Mangling Fun With Thrust
Ludwig Schneider / February 2025 (1666 Words, 10 Minutes)
Translation and Mangling Fun
Name Mangling happens when compilers translate source code with overloaded functions into object code. Since overloaded functions have the same function name but different template or function arguments, the compiler translates these function names into unique names for each overloaded function. Understanding mangling is important to follow the translation your code undergoes before linking.
For example, the function declaration void foo(std::vector<int>&a)
will be translated by GCC to _Z3fooRSt6vectorIiSaIiEE
in a library for linking. This unique string is then used during the linking stage if an external library wants to link to our foo
function.

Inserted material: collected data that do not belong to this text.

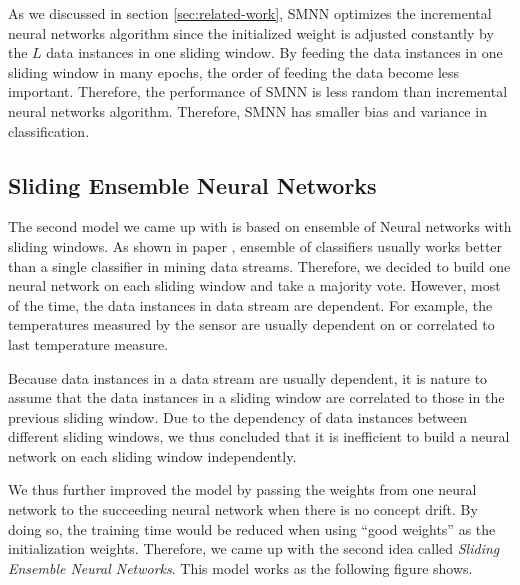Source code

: \documentclass[conference]{IEEEtran}
\begin{document}
As we discussed in section \ref{sec:related-work}, SMNN optimizes the incremental neural networks algorithm since the initialized weight is adjusted constantly by the $L$ data instances in one sliding window. By feeding the data instances in one sliding window in many epochs, the order of feeding the data become less important. Therefore, the performance of SMNN is less random than incremental neural networks algorithm. Therefore, SMNN has smaller bias and variance in classification.


\subsection{Sliding Ensemble Neural Networks}
The second model we came up with is based on ensemble of Neural networks with sliding windows. As shown in paper \cite{ensemble1}, ensemble of classifiers usually works better than a single classifier in mining data streams. Therefore, we decided to build one neural network on each sliding window and take a majority vote. However, most of the time, the data instances in data stream are dependent. For example, the temperatures measured by the sensor are usually dependent on or correlated to last temperature measure.

Because data instances in a data stream are usually dependent, it is nature to assume that the data instances in a sliding window are correlated to those in the previous sliding window.  Due to the dependency of data instances between different sliding windows, we thus concluded that it is inefficient to build a neural network on each sliding window independently.   

We thus further improved the model by passing the weights from one neural network to the succeeding neural network when there is no concept drift. By doing so, the training time would be reduced when using ``good weights'' as the initialization weights.  Therefore, we came up with the second idea called \emph{Sliding Ensemble Neural Networks}. This model works as the following figure shows.

\end{document}
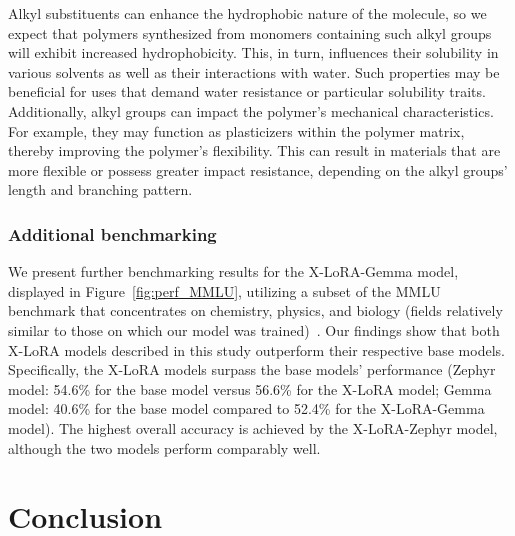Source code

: Alkyl substituents can enhance the hydrophobic nature of the molecule, so we expect that polymers synthesized from monomers containing such alkyl groups will exhibit increased hydrophobicity. This, in turn, influences their solubility in various solvents as well as their interactions with water. Such properties may be beneficial for uses that demand water resistance or particular solubility traits. Additionally, alkyl groups can impact the polymer's mechanical characteristics. For example, they may function as plasticizers within the polymer matrix, thereby improving the polymer's flexibility. This can result in materials that are more flexible or possess greater impact resistance, depending on the alkyl groups’ length and branching pattern.

\subsubsection{Additional benchmarking} We present further benchmarking results for the X-LoRA-Gemma model, displayed in Figure~\ref{fig:perf_MMLU}, utilizing a subset of the MMLU benchmark that concentrates on chemistry, physics, and biology (fields relatively similar to those on which our model was trained)~\cite{Hendrycks2020MeasuringUnderstanding}. Our findings show that both X-LoRA models described in this study outperform their respective base models. Specifically, the X-LoRA models surpass the base models’ performance (Zephyr model: 54.6\% for the base model versus 56.6\% for the X-LoRA model; Gemma model: 40.6\% for the base model compared to 52.4\% for the X-LoRA-Gemma model). The highest overall accuracy is achieved by the X-LoRA-Zephyr model, although the two models perform comparably well.

\section{Conclusion}

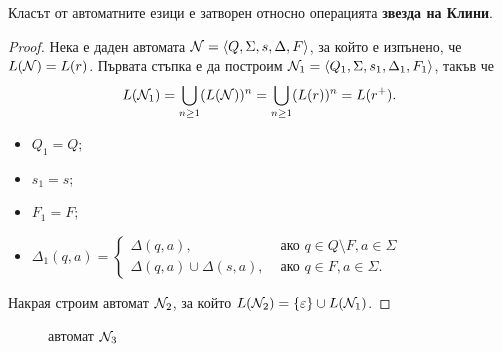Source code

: \begin{lemma}
  Класът от автоматните езици е затворен относно операцията {\bf звезда на Клини}.
\end{lemma}
\begin{proof}
  Нека е даден автомата $\mathcal{N} = \langle{Q,\Sigma,s,\Delta,F}\rangle$, за който е изпънено, че
  $L(\mathcal{N}) = L(r)$.
  Първата стъпка е да построим $\mathcal{N}_1 = \langle{Q_1,\Sigma,s_1,\Delta_1,F_1}\rangle$, такъв че 
  \[L(\mathcal{N}_1) = \bigcup_{n\geq 1} (L(\mathcal{N}))^n = \bigcup_{n\geq 1} (L(r))^n = L(r^+).\]
  \begin{itemize}
  \item
    $Q_1 = Q$;
  \item
    $s_1 = s$;
  \item
    $F_1 = F$;
  \item
    $
    \Delta_1(q,a) = 
    \begin{cases}
      \Delta(q,a), & \text{ ако } q\in Q\setminus F, a \in \Sigma\\
      \Delta(q,a) \cup \Delta(s,a), & \text{ ако } q\in F, a\in\Sigma.
    \end{cases}
    $
  \end{itemize}
  Накрая строим автомат $\mathcal{N}_2$, за който $L(\mathcal{N}_2) = \{\varepsilon\} \cup L(\mathcal{N}_1)$.
\end{proof}

\begin{figure}[H]
  \label{subf:a1}
  \center  
  \caption{автомат $\mathcal{N}_3$}
\end{figure}

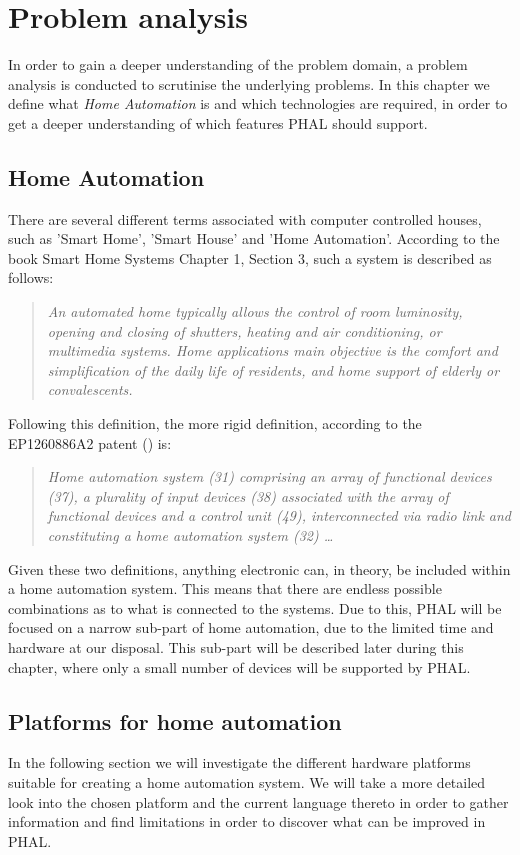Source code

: \chapter{Problem analysis}\label{ch:ProblemAnalysis}
In order to gain a deeper understanding of the problem domain, a problem analysis is conducted to scrutinise the underlying problems. In this chapter we define what \textit{Home Automation} is and which technologies are required, in order to get a deeper understanding of which features PHAL should support.

\section{Home Automation}
There are several different terms associated with computer controlled houses, such as 'Smart Home', 'Smart House' and 'Home Automation'. According to the book Smart Home Systems Chapter 1, Section 3, such a system is described as follows:
\begin{quote}
\textit{An automated home typically allows the control of room  luminosity,  opening  and  closing  of  shutters,  heating and  air  conditioning,  or multimedia systems. Home  applications  main  objective  is  the comfort  and simplification  of  the  daily  life  of residents,  and  home  support  of  elderly or  convalescents.}
\end{quote}
Following this definition, the more rigid definition, according to the EP1260886A2 patent (\cite{EP1206886A2}) is:
\begin{quote}
\textit{Home automation system \textit{(31}) comprising an array of functional devices \textit{(37)}, a plurality of input devices \textit{(38)} associated with the array of functional devices and a control unit \textit{(49)}, interconnected via radio link and constituting a home automation system \textit{(32)} \dots}
\end{quote}
Given these two definitions, anything electronic can, in theory, be included within a home automation system. This means that there are endless possible combinations as to what is connected to the systems. Due to this, PHAL will be focused on a narrow sub-part of home automation, due to the limited time and hardware at our disposal. This sub-part will be described later during this chapter, where only a small number of devices will be supported by PHAL.

\section{Platforms for home automation}
In the following section we will investigate the different hardware platforms suitable for creating a home automation system. We will take a more detailed look into the chosen platform and the current language thereto in order to gather information and find limitations in order to discover what can be improved in PHAL. 

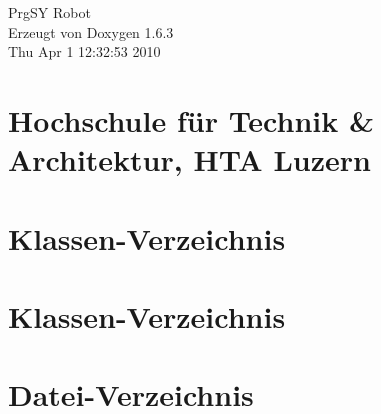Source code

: \documentclass[a4paper]{book}
\begin{document}
\hypersetup{pageanchor=false}
\begin{titlepage}
\vspace*{7cm}
\begin{center}
{\Large PrgSY Robot }\\
\vspace*{1cm}
{\large Erzeugt von Doxygen 1.6.3}\\
\vspace*{0.5cm}
{\small Thu Apr 1 12:32:53 2010}\\
\end{center}
\end{titlepage}
\clearemptydoublepage
{}
\tableofcontents
\clearemptydoublepage
{}
\hypersetup{pageanchor=true}
\chapter{Hochschule f\"{u}r Technik \& Architektur, HTA Luzern}
\label{index}\hypertarget{index}{}
\chapter{Klassen-\/Verzeichnis}

\chapter{Klassen-\/Verzeichnis}

\chapter{Datei-\/Verzeichnis}

\end{document}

We can use the tool c++filt
to translate mangled names back into human-readable declarations1.
$ c++filt _Z3fooRSt6vectorIiSaIiEE
foo(std::vector<int, std::allocator<int> >&)

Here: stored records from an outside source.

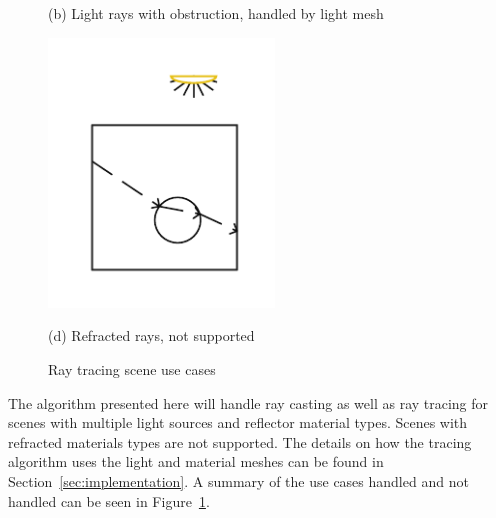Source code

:\begin{figure}[!htb]
  (b) Light rays with obstruction, handled by light mesh
  
  \includegraphics[width=6cm]{drawings/Case_4.pdf}
  
  (d) Refracted rays, not supported
  
\endminipage
\caption{Ray tracing scene use cases}
\label{fig:use-cases}
\end{figure}


The algorithm presented here will handle ray casting as well as ray tracing for
scenes with multiple light sources and reflector material types.  Scenes with
refracted materials types are not supported.  The details on how the tracing
algorithm uses the light and material meshes can be found in 
Section~\ref{sec:implementation}.  A summary of the use cases handled and not 
handled can be seen in Figure~\ref{fig:use-cases}.

















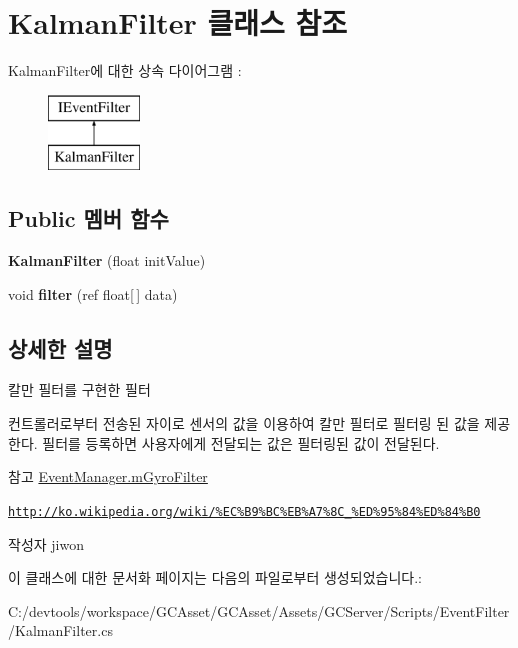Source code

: \hypertarget{class_kalman_filter}{}\section{Kalman\+Filter 클래스 참조}
\label{class_kalman_filter}
Kalman\+Filter에 대한 상속 다이어그램 \+: \begin{figure}[H]
\begin{center}
\leavevmode
\includegraphics[height=2.000000cm]{class_kalman_filter}
\end{center}
\end{figure}
\subsection*{Public 멤버 함수}
\begin{DoxyCompactItemize}
\item 
\hypertarget{class_kalman_filter_acd6545f9bd224b877adf564460f8bc73}{}{\bfseries Kalman\+Filter} (float init\+Value)\label{class_kalman_filter_acd6545f9bd224b877adf564460f8bc73}

\item 
\hypertarget{class_kalman_filter_a9a7d63d4acea7ce12b83b00f9d02f7cb}{}void {\bfseries filter} (ref float\mbox{[}$\,$\mbox{]} data)\label{class_kalman_filter_a9a7d63d4acea7ce12b83b00f9d02f7cb}

\end{DoxyCompactItemize}


\subsection{상세한 설명}
칼만 필터를 구현한 필터

컨트롤러로부터 전송된 자이로 센서의 값을 이용하여 칼만 필터로 필터링 된 값을 제공한다. 필터를 등록하면 사용자에게 전달되는 값은 필터링된 값이 전달된다. \begin{DoxySeeAlso}{참고}
\hyperlink{class_event_manager_a7cee85488f5d7220c102cd945b1f494a}{Event\+Manager.\+m\+Gyro\+Filter} 

\href{http://ko.wikipedia.org/wiki/%EC%B9%BC%EB%A7%8C_%ED%95%84%ED%84%B0}{\tt http\+://ko.\+wikipedia.\+org/wiki/\%\+E\+C\%\+B9\%\+B\+C\%\+E\+B\%\+A7\%8\+C\+\_\+\%\+E\+D\%95\%84\%\+E\+D\%84\%\+B0} 
\end{DoxySeeAlso}
\begin{DoxyAuthor}{작성자}
jiwon 
\end{DoxyAuthor}


이 클래스에 대한 문서화 페이지는 다음의 파일로부터 생성되었습니다.\+:\begin{DoxyCompactItemize}
\item 
C\+:/devtools/workspace/\+G\+C\+Asset/\+G\+C\+Asset/\+Assets/\+G\+C\+Server/\+Scripts/\+Event\+Filter/Kalman\+Filter.\+cs\end{DoxyCompactItemize}

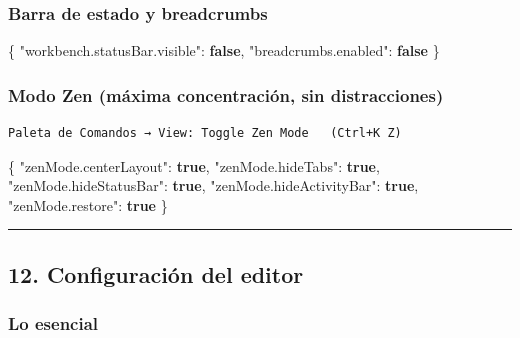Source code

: \documentclass[
  doc,
  floatsintext,
  longtable,
  a4paper,
  nolmodern,
  notxfonts,
  notimes,
  12pt,
  colorlinks=true,linkcolor=blue,citecolor=blue,urlcolor=blue]{apa7}
\newenvironment{Shaded}{\begin{snugshade}}{\end{snugshade}}
\newcommand{\DataTypeTok}[1]{\textcolor[rgb]{0.68,0.00,0.00}{#1}}
\newcommand{\FunctionTok}[1]{\textcolor[rgb]{0.28,0.35,0.67}{#1}}
\newcommand{\KeywordTok}[1]{\textcolor[rgb]{0.00,0.23,0.31}{\textbf{#1}}}
\begin{document}
\subsubsection{Barra de estado y
breadcrumbs}\label{barra-de-estado-y-breadcrumbs}

\begin{Shaded}
\begin{Highlighting}[]
\FunctionTok{\{}
  \DataTypeTok{"workbench.statusBar.visible"}\FunctionTok{:} \KeywordTok{false}\FunctionTok{,}
  \DataTypeTok{"breadcrumbs.enabled"}\FunctionTok{:} \KeywordTok{false}
\FunctionTok{\}}
\end{Highlighting}
\end{Shaded}

\subsubsection{Modo Zen (máxima concentración, sin
distracciones)}\label{modo-zen-muxe1xima-concentraciuxf3n-sin-distracciones}

\begin{verbatim}
Paleta de Comandos → View: Toggle Zen Mode   (Ctrl+K Z)
\end{verbatim}

\begin{Shaded}
\begin{Highlighting}[]
\FunctionTok{\{}
  \DataTypeTok{"zenMode.centerLayout"}\FunctionTok{:} \KeywordTok{true}\FunctionTok{,}
  \DataTypeTok{"zenMode.hideTabs"}\FunctionTok{:} \KeywordTok{true}\FunctionTok{,}
  \DataTypeTok{"zenMode.hideStatusBar"}\FunctionTok{:} \KeywordTok{true}\FunctionTok{,}
  \DataTypeTok{"zenMode.hideActivityBar"}\FunctionTok{:} \KeywordTok{true}\FunctionTok{,}
  \DataTypeTok{"zenMode.restore"}\FunctionTok{:} \KeywordTok{true}
\FunctionTok{\}}
\end{Highlighting}
\end{Shaded}

\begin{center}\rule{0.5\linewidth}{0.5pt}\end{center}

\subsection{12. Configuración del
editor}\label{configuraciuxf3n-del-editor}

\subsubsection{Lo esencial}\label{lo-esencial}
\end{document}
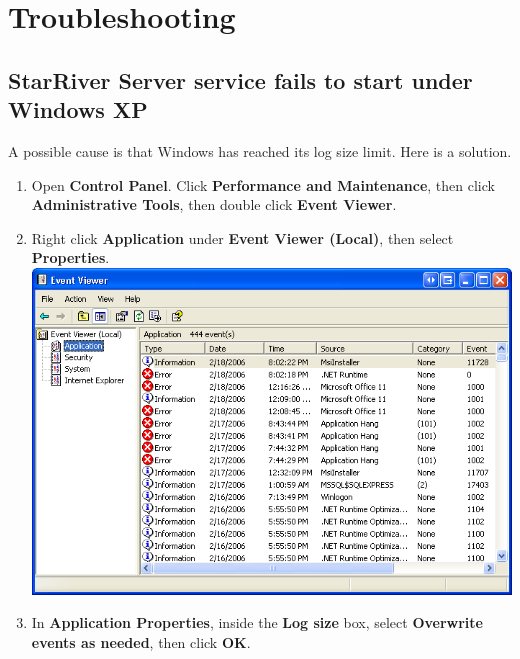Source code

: \section{Troubleshooting}\label{troubleshooting}

\subsection{StarRiver Server service fails to start under Windows
XP}\label{starriver-server-service-fails-to-start-under-windows-xp}

A possible cause is that Windows has reached its log size limit. Here is
a solution.

\begin{enumerate}
\def\labelenumi{\arabic{enumi}.}
\itemsep1pt\parskip0pt
\item
  Open \textbf{Control Panel}. Click \textbf{Performance and
  Maintenance}, then click \textbf{Administrative Tools}, then double
  click \textbf{Event Viewer}.
\item
  Right click \textbf{Application} under \textbf{Event Viewer (Local)},
  then select \textbf{Properties}. \includegraphics{img/winxp_event.png}
\item
  In \textbf{Application Properties}, inside the \textbf{Log size} box,
  select \textbf{Overwrite events as needed}, then click \textbf{OK}.

\end{enumerate}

Usually, we do not have to worry about this at all, and it happens behind the scenes.
Multi-Language Translation
When we use multiple languages, things get a bit more interesting, because with different languages we may have different compilers translating different units. After translation, the units get linked together. Now, the name mangling has to be identical from the different compilers to allow linking the differently translated units.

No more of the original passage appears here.